**Your task**:
Check each line of the listing for the word "emph" and give only the number of lines that have it.

**Given information**:

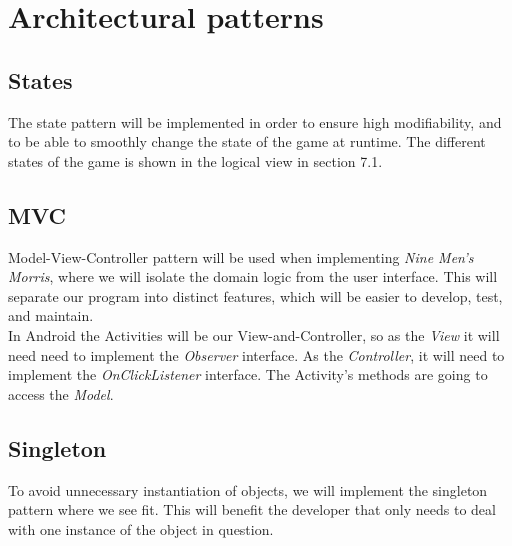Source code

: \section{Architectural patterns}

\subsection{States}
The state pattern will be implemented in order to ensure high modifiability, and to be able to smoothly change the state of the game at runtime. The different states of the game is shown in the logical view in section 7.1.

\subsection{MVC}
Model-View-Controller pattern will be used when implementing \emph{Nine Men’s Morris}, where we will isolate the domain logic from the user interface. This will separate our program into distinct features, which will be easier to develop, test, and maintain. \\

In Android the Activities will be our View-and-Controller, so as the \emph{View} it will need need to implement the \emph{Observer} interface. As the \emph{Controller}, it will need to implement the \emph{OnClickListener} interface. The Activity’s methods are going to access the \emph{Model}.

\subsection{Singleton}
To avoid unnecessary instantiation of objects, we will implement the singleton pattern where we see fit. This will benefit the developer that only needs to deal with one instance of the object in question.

* * *

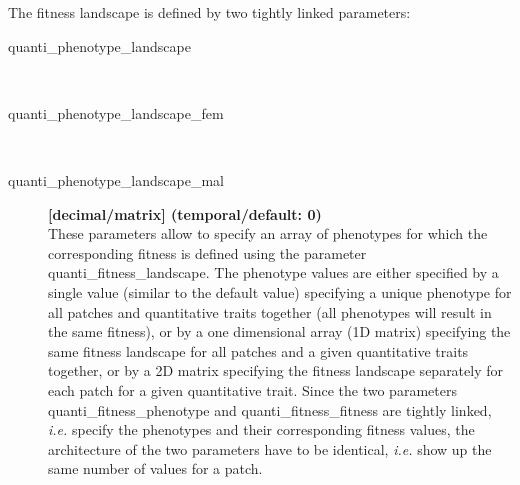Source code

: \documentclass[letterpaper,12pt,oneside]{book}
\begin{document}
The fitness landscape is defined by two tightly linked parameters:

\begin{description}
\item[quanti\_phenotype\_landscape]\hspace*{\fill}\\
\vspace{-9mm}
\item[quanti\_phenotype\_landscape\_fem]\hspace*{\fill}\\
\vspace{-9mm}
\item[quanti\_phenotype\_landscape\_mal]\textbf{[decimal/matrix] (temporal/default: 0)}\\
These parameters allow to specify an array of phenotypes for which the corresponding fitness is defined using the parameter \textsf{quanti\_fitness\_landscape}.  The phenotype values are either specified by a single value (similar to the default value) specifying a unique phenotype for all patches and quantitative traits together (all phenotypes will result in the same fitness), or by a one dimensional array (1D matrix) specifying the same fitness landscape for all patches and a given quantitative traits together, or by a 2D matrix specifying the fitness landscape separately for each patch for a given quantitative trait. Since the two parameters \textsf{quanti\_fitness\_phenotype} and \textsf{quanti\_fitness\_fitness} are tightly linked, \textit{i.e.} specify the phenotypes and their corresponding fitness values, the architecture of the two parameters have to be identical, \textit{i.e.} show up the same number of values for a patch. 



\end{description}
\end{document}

**Solution to this task**:
2